Sehabis tadarusan di sebuah musala di kampung, bertemulah tiga orang: Pak Saleh, Umar, dan Fahmi. Mereka ngobrol dan bercerita apa yang mereka lihat di televisi mereka masing-masing yang baru saja mereka beli sehari sebelumnya. Mereka bertetangga. Dan memang telah membeli televisi bareng: mareknya sama, ukurannya sama, antenanya pun sama.

Pak Saleh kecewa berat karena begitu melihat TV, dia langsung melihat bagaimana penguasa Burma memorakporandakan orang-orang yang berdemo. Dia anggap, TV itu hanya berisi tembak-tembakan melulu. Pak Umar lebih kecewa lagi, karena begitu melihat TV, dia melihat Madonna sedang meliuk-liukkan tubuhnya sambil diiringi lagu-lagu yang menghunjam masuk ke dada. Dia merasa berdosa melihat TV yang hanya berisi hiburan keterlaluan seperti itu.

Sebaliknya, Pak Fahmi dengan bulu kuduknya berdiri serta terbata-bata dengan haru dan bangganya, dia menceritakan betapa terbawa suasana berihram mengelilingi Kakbah di Makkah. Dia menangis ketika tayangan itu selesai, kayak anak kecil yang kehabisan film kartoon di TV.

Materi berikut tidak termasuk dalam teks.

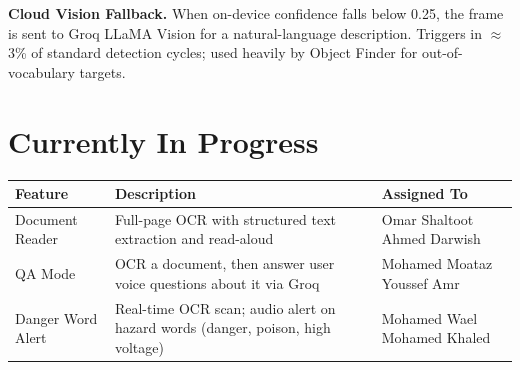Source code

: \documentclass[12pt, a4paper]{article}
\begin{document}
\textbf{Cloud Vision Fallback.}
When on-device confidence falls below 0.25, the frame is sent to Groq LLaMA Vision
for a natural-language description. Triggers in $\approx$3\% of standard detection
cycles; used heavily by Object Finder for out-of-vocabulary targets.

\section{Currently In Progress}

\begin{tabular}{p{4.5cm} p{5.5cm} p{4cm}}
\toprule
\textbf{Feature} & \textbf{Description} & \textbf{Assigned To} \\
\midrule
Document Reader
  & Full-page OCR with structured text extraction and read-aloud
  & Omar Shaltoot \newline Ahmed Darwish \\[8pt]
QA Mode
  & OCR a document, then answer user voice questions about it via Groq
  & Mohamed Moataz \newline Youssef Amr \\[8pt]
Danger Word Alert
  & Real-time OCR scan; audio alert on hazard words (danger, poison, high voltage)
  & Mohamed Wael \newline Mohamed Khaled \\
\bottomrule
\end{tabular}
\end{document}
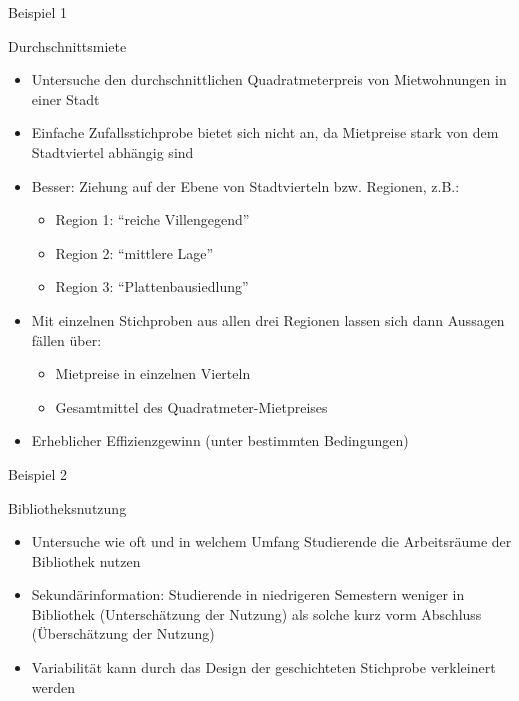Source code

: \documentclass[9pt]{beamer}
\begin{document}
\begin{frame}{Beispiel 1}
\begin{block}{Durchschnittsmiete}
	\begin{itemize}
		\item Untersuche den durchschnittlichen Quadratmeterpreis von Mietwohnungen in einer Stadt
		\item Einfache Zufallsstichprobe bietet sich nicht an, da Mietpreise stark von dem Stadtviertel abhängig sind
		\item Besser: Ziehung auf der Ebene von Stadtvierteln bzw. Regionen, z.B.:
		\begin{itemize}
			\item Region 1: \enquote{reiche	Villengegend} 
			\item Region 2: \enquote{mittlere Lage}
			\item Region 3: \enquote{Plattenbausiedlung}			
		\end{itemize}
		\item Mit einzelnen Stichproben aus allen drei Regionen lassen sich dann Aussagen fällen über:
		\begin{itemize}
			\item Mietpreise in einzelnen Vierteln
			\item Gesamtmittel des Quadratmeter-Mietpreises
		\end{itemize}
		\item Erheblicher Effizienzgewinn (unter bestimmten Bedingungen)
	\end{itemize}
\end{block}
\end{frame}

\begin{frame}{Beispiel 2}
\begin{block}{Bibliotheksnutzung}
	\begin{itemize}
		\item Untersuche wie oft und in welchem	Umfang Studierende die Arbeitsräume der Bibliothek nutzen
		\item Sekundärinformation: Studierende in niedrigeren Semestern weniger in Bibliothek (Unterschätzung der Nutzung) als solche kurz vorm Abschluss (Überschätzung der Nutzung)
		\item Variabilität kann durch das Design der geschichteten Stichprobe verkleinert werden
	\end{itemize}
\end{block}
\end{frame}
\end{document}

Berita atau info kekerasan, info hiburan yang melebihi ukuran adat Jawa, dan info praktik ihram menyatu di sebuah barang yang disebut TV. Semua itu info dari luar negeri, informasi global yang dapat kita saksikan dalam waktu yang sama. Saya belum tahu seandainya Pak Umar melihat hiburan tadi juga melihat acara pornografi di internet.

***

Informasi global atau yang lebih luas lagi globalisasi berisi macam-macam hal yang memang terkadang bertentangan dari segi nilai. Baik-buruk ada di situ. Masing-masing akan berpengaruh. Informasi tadi tetap ada dan akan selalu ada serta tidak bisa dilarang. Mungkin bisa dijauhi, namun tidak mungkin menjauhi secara keseluruhan. Gesekan akan terjadi, bahkan juga kompetisi.

Alat-alat komunikasi akan selalu tersedia dan akan semakin canggih. Kini dengan telepon seluler yang kecil dan dapat dibawa ke mana-mana, semua program dapat diakses. Kita mengakses, kita menerima informasi global, kita menggunakan alat dengan segala jenis dan bentuknya: ini semua berarti kita respons secara pasif.

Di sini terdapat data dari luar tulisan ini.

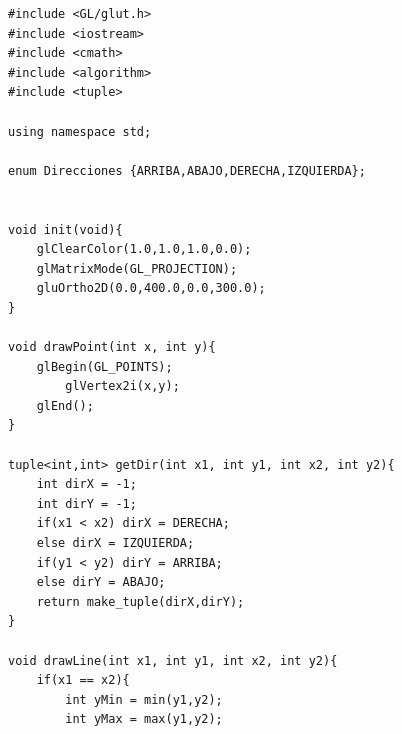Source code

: \documentclass[a4paper,12pt]{article}
\begin{document}
\begin{lstlisting}
#include <GL/glut.h>
#include <iostream>
#include <cmath>
#include <algorithm>
#include <tuple>

using namespace std;

enum Direcciones {ARRIBA,ABAJO,DERECHA,IZQUIERDA};


void init(void){
    glClearColor(1.0,1.0,1.0,0.0);
    glMatrixMode(GL_PROJECTION);
    gluOrtho2D(0.0,400.0,0.0,300.0);
}

void drawPoint(int x, int y){
    glBegin(GL_POINTS);
        glVertex2i(x,y);
    glEnd();
}

tuple<int,int> getDir(int x1, int y1, int x2, int y2){
    int dirX = -1;
    int dirY = -1;
    if(x1 < x2) dirX = DERECHA;
    else dirX = IZQUIERDA;
    if(y1 < y2) dirY = ARRIBA;
    else dirY = ABAJO;
    return make_tuple(dirX,dirY);
}

void drawLine(int x1, int y1, int x2, int y2){
    if(x1 == x2){
        int yMin = min(y1,y2);
        int yMax = max(y1,y2);


\end{lstlisting}
\end{document}
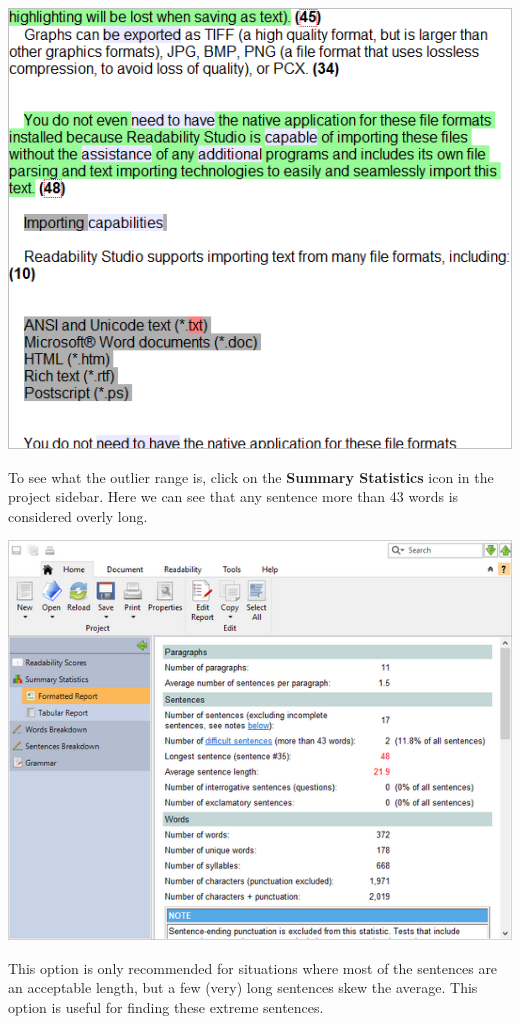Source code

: \documentclass[
]{book}
\theoremstyle{definition}
\theoremstyle{definition}
\theoremstyle{definition}
\theoremstyle{definition}
\theoremstyle{remark}
\begin{document}
\includegraphics{Images/featuressentencesoutliers.png}

To see what the outlier range is, click on the \textbf{Summary Statistics} icon in the project sidebar. Here we can see that any sentence more than 43 words is considered overly long.

\includegraphics{Images/featuressentences43.png}

This option is only recommended for situations where most of the sentences are an acceptable length, but a few (very) long sentences skew the average. This option is useful for finding these extreme sentences.
\end{document}

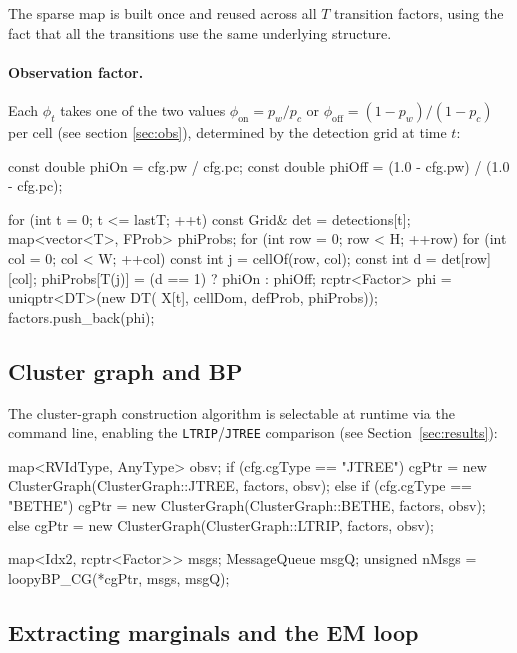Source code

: \documentclass[11pt, a4paper]{article}
\begin{document}
\noindent The sparse map is built once and reused across all $T$ transition
factors, using the fact that all the transitions use the same underlying structure.

\paragraph{Observation factor.} Each $\phi_t$ takes one of the two values
$\phi_{\text{on}} = p_w/p_c$ or $\phi_{\text{off}} = (1{-}p_w)/(1{-}p_c)$
per cell (see section \ref{sec:obs}), determined by the detection grid at time $t$:

\begin{cppd}
const double phiOn  = cfg.pw / cfg.pc;
const double phiOff = (1.0 - cfg.pw) / (1.0 - cfg.pc);

for (int t = 0; t <= lastT; ++t) {
  const Grid& det = detections[t];
  map<vector<T>, FProb> phiProbs;
  for (int row = 0; row < H; ++row) {
    for (int col = 0; col < W; ++col) {
      const int j = cellOf(row, col);
      const int d = det[row][col];
      phiProbs[{T(j)}] = (d == 1) ? phiOn : phiOff;
    }
  }
  rcptr<Factor> phi = uniqptr<DT>(new DT(
      {X[t]}, {cellDom}, defProb, phiProbs));
  factors.push_back(phi);
}
\end{cppd}

\subsection{Cluster graph and BP}

The cluster-graph construction algorithm is selectable at runtime via the command line, enabling
the \texttt{LTRIP}/\texttt{JTREE} comparison (see Section~\ref{sec:results}):

\begin{cppd}
map<RVIdType, AnyType> obsv;  
if (cfg.cgType == "JTREE")
  cgPtr = new ClusterGraph(ClusterGraph::JTREE, factors, obsv);
else if (cfg.cgType == "BETHE")
  cgPtr = new ClusterGraph(ClusterGraph::BETHE, factors, obsv);
else
  cgPtr = new ClusterGraph(ClusterGraph::LTRIP, factors, obsv);

map<Idx2, rcptr<Factor>> msgs;  MessageQueue msgQ;
unsigned nMsgs = loopyBP_CG(*cgPtr, msgs, msgQ);
\end{cppd}

\subsection{Extracting marginals and the EM loop}
\end{document}
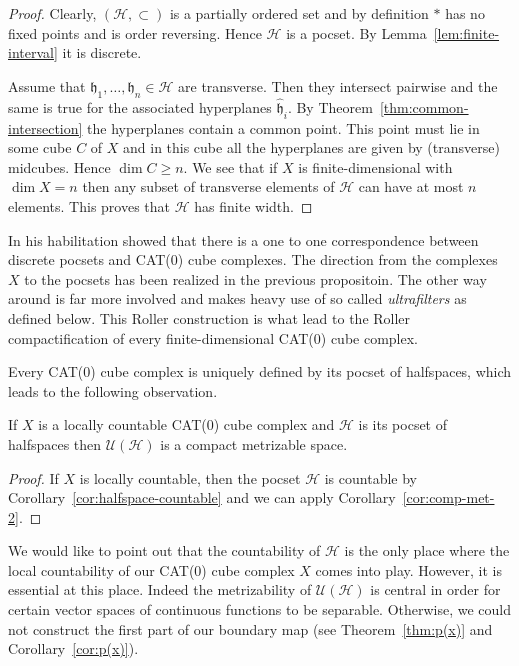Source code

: \begin{proof}
  Clearly, \((\mathcal{H}, \subset)\) is a partially ordered set and by definition \(\ast\) has no fixed points and is order reversing. Hence \(\mathcal{H}\) is a pocset. By Lemma~\ref{lem:finite-interval} it is discrete.

  Assume that \(\mathfrak{h}_1, \dots, \mathfrak{h}_n \in \mathcal{H}\) are transverse. Then they intersect pairwise and the same is true for the associated hyperplanes \(\mathfrak{\hat h}_i\). By Theorem~\ref{thm:common-intersection} the hyperplanes contain a common point. This point must lie in some cube \(C\) of \(X\) and in this cube all the hyperplanes are given by (transverse) midcubes. Hence \(\dim C \geq n\). We see that if \(X\) is finite-dimensional with \(\dim X = n\) then any subset of transverse elements of \(\mathcal{H}\) can have at most \(n\) elements. This proves that \(\mathcal{H}\) has finite width.
\end{proof}

\begin{rem}
  \label{rem:roller}
  In his habilitation \textcite{Roller1999} showed that there is a one to one correspondence between discrete pocsets and CAT(0) cube complexes. The direction from the complexes \(X\) to the pocsets has been realized in the previous propositoin. The other way around is far more involved and makes heavy use of so called \emph{ultrafilters} as defined below. This Roller construction is what lead to the Roller compactification of every finite-dimensional CAT(0) cube complex.

  Every CAT(0) cube complex is uniquely defined by its pocset of halfspaces, which leads to the following observation.
\end{rem}

\begin{cor}
  \label{cor:comp-met}
  If \(X\) is a locally countable CAT(0) cube complex and \(\mathcal{H}\) is its pocset of halfspaces then \(\mathcal{U}(\mathcal{H})\) is a compact metrizable space.
\end{cor}

\begin{proof}
  If \(X\) is locally countable, then the pocset \(\mathcal{H}\) is countable by Corollary~\ref{cor:halfspace-countable} and we can apply Corollary~\ref{cor:comp-met-2}.
\end{proof}

\begin{rem}
  We would like to point out that the countability of \(\mathcal{H}\) is the only place where the local countability of our CAT(0) cube complex \(X\) comes into play. However, it is essential at this place. Indeed the metrizability of \(\mathcal{U}(\mathcal{H})\) is central in order for certain vector spaces of continuous functions to be separable. Otherwise, we could not construct the first part of our boundary map (see Theorem~\ref{thm:p(x)} and Corollary~\ref{cor:p(x)}).
\end{rem}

Kita sebagai objek globalisasi. Kita sebagai sasaran globalisasi. Kita sebagai pasar globalisasi. Untuk itu, mudah. Kita harus mampu menilai dan memilah serta memilih: mana yang baik dan mana yang tidak baik.

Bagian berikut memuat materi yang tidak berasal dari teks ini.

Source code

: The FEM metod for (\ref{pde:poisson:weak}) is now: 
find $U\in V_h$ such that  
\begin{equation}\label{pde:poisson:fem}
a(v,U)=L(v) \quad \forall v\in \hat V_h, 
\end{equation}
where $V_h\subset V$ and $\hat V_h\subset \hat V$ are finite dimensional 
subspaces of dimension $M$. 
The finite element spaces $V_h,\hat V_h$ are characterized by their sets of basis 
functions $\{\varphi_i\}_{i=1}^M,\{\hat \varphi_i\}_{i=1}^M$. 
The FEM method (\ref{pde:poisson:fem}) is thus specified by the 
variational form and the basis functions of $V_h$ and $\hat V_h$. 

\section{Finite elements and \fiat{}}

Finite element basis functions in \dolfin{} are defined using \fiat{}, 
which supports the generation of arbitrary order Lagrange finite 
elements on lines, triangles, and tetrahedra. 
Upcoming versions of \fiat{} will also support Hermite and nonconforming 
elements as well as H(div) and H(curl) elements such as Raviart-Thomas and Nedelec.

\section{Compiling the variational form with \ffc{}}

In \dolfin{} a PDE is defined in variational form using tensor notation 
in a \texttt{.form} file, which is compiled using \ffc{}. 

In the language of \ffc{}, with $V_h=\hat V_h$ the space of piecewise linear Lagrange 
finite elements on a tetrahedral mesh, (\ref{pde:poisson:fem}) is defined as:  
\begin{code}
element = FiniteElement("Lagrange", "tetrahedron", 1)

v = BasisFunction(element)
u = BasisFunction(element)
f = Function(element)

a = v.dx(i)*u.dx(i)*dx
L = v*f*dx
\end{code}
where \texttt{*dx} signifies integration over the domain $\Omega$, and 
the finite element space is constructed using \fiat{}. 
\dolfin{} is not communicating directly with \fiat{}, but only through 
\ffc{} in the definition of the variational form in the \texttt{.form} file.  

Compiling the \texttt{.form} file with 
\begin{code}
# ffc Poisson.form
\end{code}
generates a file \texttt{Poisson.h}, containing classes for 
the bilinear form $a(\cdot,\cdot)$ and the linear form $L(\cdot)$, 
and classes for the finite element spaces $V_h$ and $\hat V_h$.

Ketika acara TV di seluruh dunia tersedia dengan berbagai jenis dan macam dari yang ibadah sampai dengan yang maksiat, maka respons kita hanya memilih. Kita akan memilih yang baik dan ada manfaatnya dan syukur dapat pahala. Meskipun, kita sadar bahwa ada di antara kita yang akan memilih yang lainnya: hiburan, info tentang kekerasan, peperangan, dan sejenisnya.

Para ustad mudah untuk memberikan taushiyah: pilih yang ini, jangan yang itu. Pada tahap ini, sekali lagi, kita menjadi sasaran dan objek dan hanya bisa memilih. Dalam waktu bersamaan, di sini berlaku ajaran khiyar dan tanggung jawab. Qad tabayyana al-rusydu min al-ghayyi (sungguh jelas antara yang benar dan yang lacur). Meskipun sekadar pasif, namun harus bisa menerapkan ajaran tentang khiyar, pilihan dan tanggung jawab. Pada akhirnya, hasil dan konsekuensi akan kembali kepada kita masing-masing sesuai dengan pilihan apa yang kita ambil. Fa-man ya’mal mitsqala dzarratin khairay yarah; wa man ya’mal mitsqala dzarratin syarray yarah (barang siapa berbuat sekecil atom apa pun berupa kebaikan nanti akan menyaksikannya. Dan barangsiapa berbuat kejelekan sekesil atom apa pun, nanti dia akan menyaksikannya pula).

***

Yang lebih penting lagi adalah bukan respons pasif, di mana kita sebagai objek globalisasi. Namun, alangkah baiknya bila kita melakukan respons aktif, bahkan juga progresif. Yakni, kita juga sekaligus sebagai pemain globalisasi.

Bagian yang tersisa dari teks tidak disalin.